As with any city in Italy, a good guidebook will cover all the major sights and attractions. These ramblings cover the things we have picked up on successive visits. The things we do in Rome when we get the chance.
A Casual Walk
The wonderful thing about Rome is that in one day it is possible to visit many of the places that make the city famous.
We stay in a hotel within sight of Piazza Barberini at the bottom of the Via Veneto – a district known for fine restaurants and great food. From here it is possible to walk west to the Trevi Fountain, The Pantheon and Piazza Navona within 30 minutes. From Piazza Navona continuing east it is only a short walk to the Tiber River with the Vatican and Castel Sant’Angelo on the other side.
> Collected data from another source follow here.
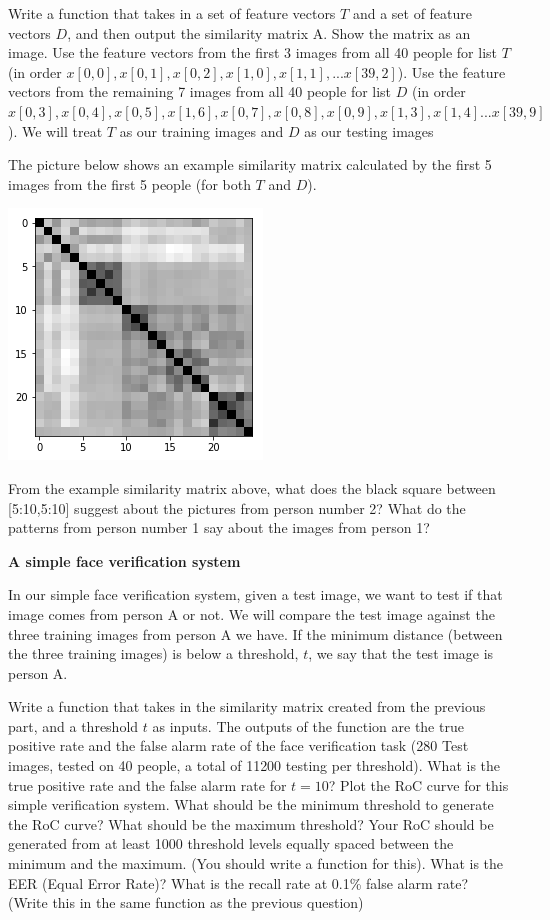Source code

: \documentclass{article}
\newcounter{question}
\begin{document}
\question Write a function that takes in a set of feature vectors $T$ and a set of feature vectors $D$, and then output the similarity matrix A. Show the matrix as an image. Use the feature vectors from the first 3 images from all 40 people for list $T$ (in order $x[0,0], x[0,1], x[0,2], x[1,0], x[1,1],...x[39,2]$). Use the feature vectors from the remaining 7 images from all 40 people for list $D$ (in order $x[0,3], x[0,4], x[0,5], x[1,6], x[0,7],x[0,8],x[0,9],x[1,3],x[1,4]...x[39,9]$). We will treat $T$ as our training images and $D$ as our testing images

The picture below shows an example similarity matrix calculated by the first 5 images from the first 5 people (for both $T$ and $D$).


\includegraphics[scale=0.5]{similarity.png}

\question From the example similarity matrix above, what does the black square between [5:10,5:10] suggest about the pictures from person number 2? What do the patterns from person number 1 say about the images from person 1?

\textbf{A simple face verification system}

In our simple face verification system, given a test image, we want to test if that image comes from person A or not. We will compare the test image against the three training images from person A we have. If the minimum distance (between the three training images) is below a threshold, $t$, we say that the test image is person A.

\question Write a function that takes in the similarity matrix created from the previous part, and a threshold $t$ as inputs. The outputs of the function are the true positive rate and the false alarm rate of the face verification task (280 Test images, tested on 40 people, a total of 11200 testing per threshold). What is the true positive rate and the false alarm rate for $t=10$?
\question Plot the RoC curve for this simple verification system. What should be the minimum threshold to generate the RoC curve? What should be the maximum threshold? Your RoC should be generated from at least 1000 threshold levels equally spaced between the minimum and the maximum. (You should write a function for this).
\question What is the EER (Equal Error Rate)? What is the recall rate at 0.1\% false alarm rate? (Write this in the same function as the previous question)
\end{document}
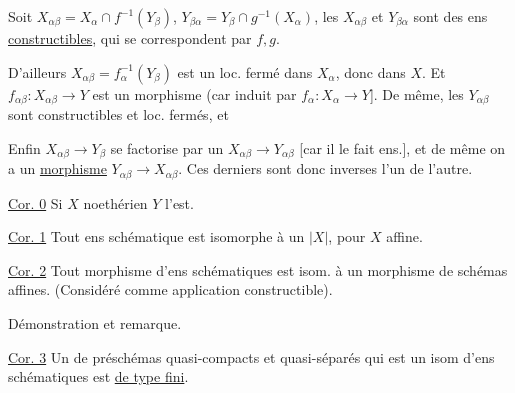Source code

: Soit $X_{\alpha\beta}=X_\alpha\cap f^{-1}(Y_\beta)$, $Y_{\beta\alpha}=Y_\beta\cap g^{-1}(X_\alpha)$, les $X_{\alpha\beta}$ et $Y_{\beta\alpha}$ sont des ens \uline{constructibles}, qui se correspondent par $f,g$.



D'ailleurs $X_{\alpha\beta}=f_\alpha^{-1}(Y_\beta)$ est un  loc. fermé dans $X_\alpha$, donc dans $X$. Et $f_{\alpha\beta}:X_{\alpha\beta}\longrightarrow Y$ est un morphisme  (car induit par $f_\alpha:X_\alpha\longrightarrow Y$].  De même, les $Y_{\alpha\beta}$ sont constructibles et loc. fermés, et 

Enfin  $X_{\alpha\beta}\longrightarrow Y_\beta$ se factorise par un  $X_{\alpha\beta}\longrightarrow Y_{\alpha\beta}$ [car il le fait ens.], et de même on a un \uline{morphisme} $Y_{\alpha\beta}\longrightarrow X_{\alpha\beta}$. Ces derniers sont donc inverses l'un de l'autre.

\uline{Cor. 0} Si $X$ noethérien $Y$ l'est.

\uline{Cor. 1} Tout ens schématique est isomorphe à un $|X|$, pour $X$ affine.

\uline{Cor. 2} Tout morphisme d'ens schématiques est isom. à un morphisme de  schémas affines. (Considéré comme application constructible).

Démonstration et remarque.


\uline{Cor. 3} Un   de préschémas quasi-compacts et quasi-séparés qui est un isom d'ens schématiques est \uline{de type fini}.
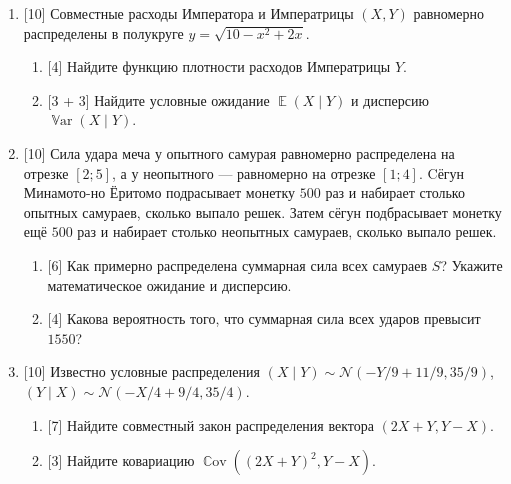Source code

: \documentclass[12pt]{article}
\DeclareMathOperator{\Cov}{\mathbb{C}ov}
\DeclareMathOperator{\Var}{\mathbb{V}ar}
\DeclareMathOperator{\E}{\mathbb{E}}
\newcommand{\cN}{\mathcal{N}}
\begin{document}
\begin{enumerate}
    \item {[10]} Совместные расходы Императора и Императрицы $(X, Y)$ равномерно распределены в полукруге $y  = \sqrt{10 - x^2 + 2x}$.
    
    \begin{enumerate}
        \item {[4]} Найдите функцию плотности расходов Императрицы $Y$.
        \item {[3 + 3]} Найдите условные ожидание $\E(X \mid Y)$ и дисперсию $\Var(X \mid Y)$.
    \end{enumerate}

    \item {[10]} Сила удара меча у опытного самурая равномерно распределена на отрезке $[2; 5]$,
    а у неопытного — равномерно на отрезке $[1; 4]$.
    Cёгун Минамото-но Ёритомо подрасывает монетку $500$ раз и набирает столько опытных самураев, сколько выпало решек. 
    Затем сёгун подбрасывает монетку ещё $500$ раз и набирает столько неопытных самураев, сколько выпало решек.
    
    \begin{enumerate}
        \item {[6]} Как примерно распределена суммарная сила всех самураев $S$? Укажите математическое ожидание и дисперсию. 
        \item {[4]} Какова вероятность того, что суммарная сила всех ударов превысит $1550$?
    \end{enumerate}
    
    \item {[10]} Известно условные распределения $(X \mid Y) \sim \cN(-Y/9 + 11/9, 35/9)$, $(Y \mid X) \sim \cN(-X/4 + 9/4, 35/4)$.
    \begin{enumerate}
        \item {[7]} Найдите совместный закон распределения вектора $(2X + Y, Y - X)$.
        \item {[3]} Найдите ковариацию $\Cov((2X+Y)^2, Y - X)$.
    \end{enumerate}
    

\end{enumerate}
\end{document}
Head south and you arrive at the Colosseum, the Forum and the impressive but strangely out of place Monument to Vittorio Emanuele II, together with the usual collection of dodgy modern day gladiators who arrive each morning in Fiats and who spend the day hassling tourists.
A stroll up Via Corso and you pass by a church called San Carlo al Corso, a secret gem of Rome and worth going inside for the sheer beauty of the building. Further up Via Corso you will enter Piazza Popolo with it’s Egyptian obelisk taking pride of place. And after your walk it’s time for an (expensive) drink.
Walk from here back towards Piazza Barberini and you pass the bottom of the Spanish Steps and Rome’s equivalent of Rodeo Drive with wall to wall designer shops.
Rome is full of restaurants from humble street side cafés to some of the best fine dining restaurants in Europe. The choice is immense but after sampling, if not hundreds, then certainly tens of restaurants, we have a favourite. It is mentioned elsewhere on the site, it is Ristorante Quirino. The food is superb – particularly the Spaghetti Carbonara – the service by Andrea (pronounced “Andre – a”) and the team is prompt, friendly and personal and it is easy to find. Just walk from the Trevi Fountain towards the Pantheon on Muratte Via Delle and you can’t miss it. It’s on the right, just look for the sign.
One thing that we do every time we visit is to sit in a bar called La Baita on the corner of Via Veneto and Piazza Barberini and watch the world go by. It has tables on the pavement, drinks that cost a fortune, but an evening spent sitting there “people watching” is priceless.
You can’t go to Rome without visiting the Pope. The Vatican, as we all know, is a state in its own right planted squarely in the middle of Rome. The focal point is St Peters Basilica whose Duomo towers over Rome.
In fact no building in Rome is allowed to be higher than the top of the Duomo. This explains why Rome has never become a high rise city.
Getting to see inside St Peters is a must but unless you arrive early in the morning, it can be a long wait in the queue and in the summer heat the wait can be exhausting. But there is a smarter way to get in.
If you stand around long enough – about 2 minutes on average – a friendly local will approach you offering a guided tour. Ask about a tour of the Vatican Museum, it will cost around 30 Euro but as part of a group you get preferential entry. The Vatican Museum is a remarkable place and includes the Sistine Chapel – arguably Michelangelo’s finest work. The best part is that the tour ends in the main entrance to St Peters so you miss the wait, get to see one of the best museums in Europe, and then have as much time as you want to admire the grandure of the Basilica.
One warning, the museum is quite warm in summer so take water. You’ll need it.
If you make a triangle with the corners being Piazza Popolo, Piazza Barberini and The Pantheon, you capture some of the best shopping in Europe. Jean says it’s great and her arrival back at our hotel with armfuls of shopping bags is testament to that. There is everything from designer shops through to fashionable boutiques and prices range from bargains to prices that only the truly rich could afford.
Service is the shops can be surly (I think it’s part of the training) but try your Italian and you will find people helpful and accommodating.
Other stuff to do?
Spend a day or two in and around the Colosseum and the Roman Forum. Visit the Spanish Steps – but watch your wallet. Spend some time in the Villa Borghese gardens and simply relax.
However long you stay, there will always be more to see. Which is a great reason to return.